Según parece, aquí es poco conocida. Y está bien. No vaya a ser que cualquiera entre en este país de exigentes. Pero valdrá la pena abrirle las puertas a Hiromi. Es –como dijimos– japonesa, nació el 26 de marzo de 1979 en Hammamatsu y ahora está en Estados Unidos, ¿dónde si no? Los norteamericanos la tentaron, la atraparon y el mítico Blue Note se le rinde con el goce de un Ulises feliz de escuchar el canto de las sirenas pero sin ataduras, libre.

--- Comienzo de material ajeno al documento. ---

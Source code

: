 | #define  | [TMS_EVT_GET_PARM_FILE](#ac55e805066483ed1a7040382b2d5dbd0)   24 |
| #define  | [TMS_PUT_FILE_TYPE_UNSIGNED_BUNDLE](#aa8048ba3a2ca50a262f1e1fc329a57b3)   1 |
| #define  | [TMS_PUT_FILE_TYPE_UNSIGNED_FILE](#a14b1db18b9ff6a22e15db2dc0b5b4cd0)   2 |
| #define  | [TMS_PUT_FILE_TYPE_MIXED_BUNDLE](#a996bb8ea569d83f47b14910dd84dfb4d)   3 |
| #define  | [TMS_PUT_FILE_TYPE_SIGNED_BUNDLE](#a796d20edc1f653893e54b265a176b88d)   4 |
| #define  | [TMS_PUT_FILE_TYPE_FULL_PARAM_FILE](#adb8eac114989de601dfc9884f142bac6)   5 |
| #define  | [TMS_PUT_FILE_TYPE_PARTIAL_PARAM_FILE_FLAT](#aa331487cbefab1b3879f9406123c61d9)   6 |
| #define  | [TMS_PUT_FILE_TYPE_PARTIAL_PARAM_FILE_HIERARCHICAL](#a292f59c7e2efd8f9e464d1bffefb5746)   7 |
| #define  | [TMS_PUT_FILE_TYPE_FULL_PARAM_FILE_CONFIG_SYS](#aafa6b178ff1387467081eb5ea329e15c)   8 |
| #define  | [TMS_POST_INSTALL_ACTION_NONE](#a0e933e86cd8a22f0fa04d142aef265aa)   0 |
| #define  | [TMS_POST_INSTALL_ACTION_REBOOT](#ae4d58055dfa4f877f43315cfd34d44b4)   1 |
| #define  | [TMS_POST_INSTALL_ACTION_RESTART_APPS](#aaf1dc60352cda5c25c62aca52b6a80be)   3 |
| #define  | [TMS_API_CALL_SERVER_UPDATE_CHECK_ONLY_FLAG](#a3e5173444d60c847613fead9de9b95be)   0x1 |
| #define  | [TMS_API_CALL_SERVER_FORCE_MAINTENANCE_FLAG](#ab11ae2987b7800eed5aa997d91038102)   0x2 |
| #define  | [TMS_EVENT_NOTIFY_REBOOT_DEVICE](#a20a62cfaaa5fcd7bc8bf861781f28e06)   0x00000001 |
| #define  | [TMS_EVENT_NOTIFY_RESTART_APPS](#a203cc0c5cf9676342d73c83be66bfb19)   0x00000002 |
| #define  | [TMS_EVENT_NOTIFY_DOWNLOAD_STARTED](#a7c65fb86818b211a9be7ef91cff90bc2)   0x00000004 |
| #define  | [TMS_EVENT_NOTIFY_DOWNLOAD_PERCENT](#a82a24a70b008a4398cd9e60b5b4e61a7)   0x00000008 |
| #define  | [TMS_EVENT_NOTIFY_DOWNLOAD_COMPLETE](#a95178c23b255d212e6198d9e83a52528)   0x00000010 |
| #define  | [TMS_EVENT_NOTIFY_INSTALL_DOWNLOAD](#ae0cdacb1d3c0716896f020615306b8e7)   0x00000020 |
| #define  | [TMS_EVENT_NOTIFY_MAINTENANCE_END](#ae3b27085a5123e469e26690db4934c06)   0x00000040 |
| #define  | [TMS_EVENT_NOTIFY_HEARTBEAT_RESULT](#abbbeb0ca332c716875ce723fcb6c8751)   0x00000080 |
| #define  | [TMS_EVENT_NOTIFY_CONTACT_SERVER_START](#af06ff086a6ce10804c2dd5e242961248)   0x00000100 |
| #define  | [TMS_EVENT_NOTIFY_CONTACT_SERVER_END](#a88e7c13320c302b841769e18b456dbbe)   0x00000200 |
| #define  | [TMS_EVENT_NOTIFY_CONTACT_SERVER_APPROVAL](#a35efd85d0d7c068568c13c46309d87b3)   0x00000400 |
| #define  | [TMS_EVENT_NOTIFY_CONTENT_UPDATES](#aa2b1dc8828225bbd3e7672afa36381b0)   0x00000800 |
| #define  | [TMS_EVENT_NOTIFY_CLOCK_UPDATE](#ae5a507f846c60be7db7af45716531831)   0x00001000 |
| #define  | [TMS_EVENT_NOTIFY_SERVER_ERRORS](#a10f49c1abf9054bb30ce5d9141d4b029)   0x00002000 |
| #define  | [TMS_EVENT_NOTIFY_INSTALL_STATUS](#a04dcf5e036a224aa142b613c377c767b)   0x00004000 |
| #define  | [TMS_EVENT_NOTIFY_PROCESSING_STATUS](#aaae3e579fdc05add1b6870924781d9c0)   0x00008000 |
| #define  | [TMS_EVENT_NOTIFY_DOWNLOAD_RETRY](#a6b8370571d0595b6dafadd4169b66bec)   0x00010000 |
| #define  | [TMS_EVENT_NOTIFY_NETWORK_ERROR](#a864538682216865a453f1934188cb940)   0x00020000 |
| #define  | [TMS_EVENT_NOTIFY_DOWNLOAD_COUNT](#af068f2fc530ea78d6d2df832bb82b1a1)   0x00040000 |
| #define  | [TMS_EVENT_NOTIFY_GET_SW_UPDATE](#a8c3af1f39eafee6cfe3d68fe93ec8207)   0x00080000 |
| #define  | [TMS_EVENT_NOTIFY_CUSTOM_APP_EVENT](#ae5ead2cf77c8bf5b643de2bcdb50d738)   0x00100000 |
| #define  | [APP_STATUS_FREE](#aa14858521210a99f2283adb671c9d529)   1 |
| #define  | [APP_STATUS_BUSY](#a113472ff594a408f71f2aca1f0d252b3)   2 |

Hiromi tiene una sólida formación clásica. El piano no le guarda ningún secreto. Ella los ha derrotado a todos. Si uno estuviera algo más loco de lo que está diría que estamos en presencia de la Argerich del jazz. Pero cautela: dejemos crecer a Hiromi sin ponerle exigencias desmedidas. Como sea, que a uno se le haya ocurrido la idea del paralelismo ya habla de su técnica pianística, de la velocidad de sus dedos, de su ataque escalofriante, de la sonoridad de sus acordes. Hiromi, sin embargo, es Hiromi. Si Argerich se desboca en el teclado (aunque encuentra siempre el límite preciso que se fija a sí misma y nunca se rinde ante su prodigiosa facilidad), Hiromi se desboca en todo. No es Lang Lang, aunque no se priva de incurrir en la gesticulación, en el torbellino de gestos, poses, saltos y hasta lágrimas con que se acompaña. Pero no le anda lejos. Sucede que Hiromi es bella y todo le sale bien. Puede aparecer con un sombrero loco y hasta absurdo que nada importará: a ella le queda bien. Puede aparecer con el pelo electrizado como si se hubiera quedado pegada a un enchufe de alto voltaje. Le queda bien. Puede tocar de pie. Le queda bien. Puede hacer lo que quiera. Poner todas las caras posibles. Establece complicidades con el público. Lo mira. Levanta su hombro derecho con el alevoso y no disimulado intento de seducir. Termina de tocar una versión fenomenal de “Tengo ritmo”, de Gershwin, y abandona el taburete por el lado incorrecto o no políticamente correcto, porque se levanta ofreciéndole la espalda al público, como si fuera a irse del escenario desdeñando los aplausos que ya suenan reventando la sala. Después vuelve y se pone a hablar. No habla mucho con el público. Apenas para agradecer una que otra cosa.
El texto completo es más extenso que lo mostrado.